(JTA) — A meeting between Israeli and Palestinian negotiators ended without an agreement to resume peace talks, a Palestinian official said.
The meeting held Thursday in Jerusalem sought a framework that would allow talks to continue for another nine months. It lasted five hours, and the atmosphere was chilly, the unnamed official told the French news agency AFP Friday.
U.S. peace envoy Martin Indyk is scheduled to meet with the Palestinian and Israeli teams separately on Friday, AFP reported.
The talks Thursday were “very difficult”, the Palestinian source said. “The gap … is still wide.” According to Army Radio, attending the talks Thursday were Israel’s justice minister, Tzipi Livni, Palestinian negotiator Saeb Erekat and Indyk.
The negotiators were discussing ways to reach an agreement on a framework for peace talks beyond the April 29 deadline originally set by U.S. Secretary of State John Kerry.

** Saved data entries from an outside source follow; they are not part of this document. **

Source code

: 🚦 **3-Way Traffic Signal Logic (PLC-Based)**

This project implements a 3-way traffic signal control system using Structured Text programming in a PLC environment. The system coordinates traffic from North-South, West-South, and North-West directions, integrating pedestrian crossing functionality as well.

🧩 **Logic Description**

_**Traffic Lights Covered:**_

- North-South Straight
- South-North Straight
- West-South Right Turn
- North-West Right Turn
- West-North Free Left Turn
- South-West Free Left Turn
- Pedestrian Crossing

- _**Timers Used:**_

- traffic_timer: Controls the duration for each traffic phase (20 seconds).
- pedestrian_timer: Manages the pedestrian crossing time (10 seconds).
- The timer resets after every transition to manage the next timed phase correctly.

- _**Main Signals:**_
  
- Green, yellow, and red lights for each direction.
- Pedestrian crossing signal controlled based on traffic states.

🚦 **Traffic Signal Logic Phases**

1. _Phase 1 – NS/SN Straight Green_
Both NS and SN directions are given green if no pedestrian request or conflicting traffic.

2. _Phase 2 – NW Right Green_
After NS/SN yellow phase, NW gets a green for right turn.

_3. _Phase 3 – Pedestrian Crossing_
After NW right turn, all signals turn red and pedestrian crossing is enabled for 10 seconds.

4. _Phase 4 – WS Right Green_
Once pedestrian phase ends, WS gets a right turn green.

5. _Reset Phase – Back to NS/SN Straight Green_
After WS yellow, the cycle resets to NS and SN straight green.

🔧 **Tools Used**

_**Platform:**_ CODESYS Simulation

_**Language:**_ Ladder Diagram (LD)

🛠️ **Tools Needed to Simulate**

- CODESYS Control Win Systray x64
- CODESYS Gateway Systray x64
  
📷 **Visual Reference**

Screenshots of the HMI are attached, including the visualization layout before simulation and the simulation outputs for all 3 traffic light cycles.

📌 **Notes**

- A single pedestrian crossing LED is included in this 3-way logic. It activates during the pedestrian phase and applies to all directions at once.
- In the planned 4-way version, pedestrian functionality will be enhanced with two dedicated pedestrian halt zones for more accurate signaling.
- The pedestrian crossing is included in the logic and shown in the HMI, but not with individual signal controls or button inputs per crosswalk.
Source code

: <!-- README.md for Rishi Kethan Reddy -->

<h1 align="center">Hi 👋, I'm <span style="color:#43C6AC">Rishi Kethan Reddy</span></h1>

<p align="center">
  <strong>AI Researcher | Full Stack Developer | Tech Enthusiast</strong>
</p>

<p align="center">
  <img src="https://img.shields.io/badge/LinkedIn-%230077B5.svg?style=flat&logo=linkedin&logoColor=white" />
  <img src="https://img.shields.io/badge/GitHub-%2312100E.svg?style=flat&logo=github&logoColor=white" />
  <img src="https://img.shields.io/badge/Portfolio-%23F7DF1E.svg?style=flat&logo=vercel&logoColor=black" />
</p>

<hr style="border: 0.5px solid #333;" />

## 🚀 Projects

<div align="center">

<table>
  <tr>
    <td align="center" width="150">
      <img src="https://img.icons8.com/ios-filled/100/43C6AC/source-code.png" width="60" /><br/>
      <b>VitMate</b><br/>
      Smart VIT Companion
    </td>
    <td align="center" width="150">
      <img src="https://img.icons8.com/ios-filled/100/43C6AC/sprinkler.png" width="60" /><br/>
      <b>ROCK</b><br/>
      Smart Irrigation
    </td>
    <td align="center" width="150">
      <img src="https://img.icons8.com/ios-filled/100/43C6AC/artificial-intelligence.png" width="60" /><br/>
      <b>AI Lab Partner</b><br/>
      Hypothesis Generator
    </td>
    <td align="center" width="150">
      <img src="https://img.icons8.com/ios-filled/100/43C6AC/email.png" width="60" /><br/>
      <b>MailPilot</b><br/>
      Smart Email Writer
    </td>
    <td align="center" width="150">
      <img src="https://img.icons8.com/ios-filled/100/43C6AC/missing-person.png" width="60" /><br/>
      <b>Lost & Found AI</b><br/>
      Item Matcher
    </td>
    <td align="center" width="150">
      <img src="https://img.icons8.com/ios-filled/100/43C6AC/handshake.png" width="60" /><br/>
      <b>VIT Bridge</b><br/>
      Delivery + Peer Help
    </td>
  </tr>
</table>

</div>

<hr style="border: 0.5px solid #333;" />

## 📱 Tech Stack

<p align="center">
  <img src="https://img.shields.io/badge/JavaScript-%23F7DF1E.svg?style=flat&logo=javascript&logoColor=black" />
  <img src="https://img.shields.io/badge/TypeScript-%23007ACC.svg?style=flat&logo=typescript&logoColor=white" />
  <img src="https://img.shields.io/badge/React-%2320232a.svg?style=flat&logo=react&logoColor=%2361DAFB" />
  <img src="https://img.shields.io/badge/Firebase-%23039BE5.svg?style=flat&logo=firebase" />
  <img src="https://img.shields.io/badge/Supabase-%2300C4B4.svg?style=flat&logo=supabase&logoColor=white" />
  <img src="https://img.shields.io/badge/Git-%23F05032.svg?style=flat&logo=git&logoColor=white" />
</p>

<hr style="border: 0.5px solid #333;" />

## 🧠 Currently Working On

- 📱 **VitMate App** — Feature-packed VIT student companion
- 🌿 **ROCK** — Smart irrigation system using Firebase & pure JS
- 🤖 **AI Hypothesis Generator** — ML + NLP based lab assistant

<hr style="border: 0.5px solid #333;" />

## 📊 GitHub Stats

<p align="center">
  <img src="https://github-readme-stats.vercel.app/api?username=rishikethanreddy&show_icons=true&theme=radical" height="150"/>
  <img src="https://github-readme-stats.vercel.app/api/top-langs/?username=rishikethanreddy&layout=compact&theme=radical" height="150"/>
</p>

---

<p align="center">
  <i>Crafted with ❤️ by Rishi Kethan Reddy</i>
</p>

Talks were put on hold earlier this month after Israel failed to meet a March 29 deadline to free the final batch of 26 of 104 prisoners it agreed to release at the outset of the talks.
In response, the Palestinian Authority applied for membership in several international conventions, a process it had agreed to suspend as long as talks were ongoing.
One critical area of disagreement has been over whether Israeli Arab citizens should be included in the prisoner release, as the Palestinian Authority has demanded.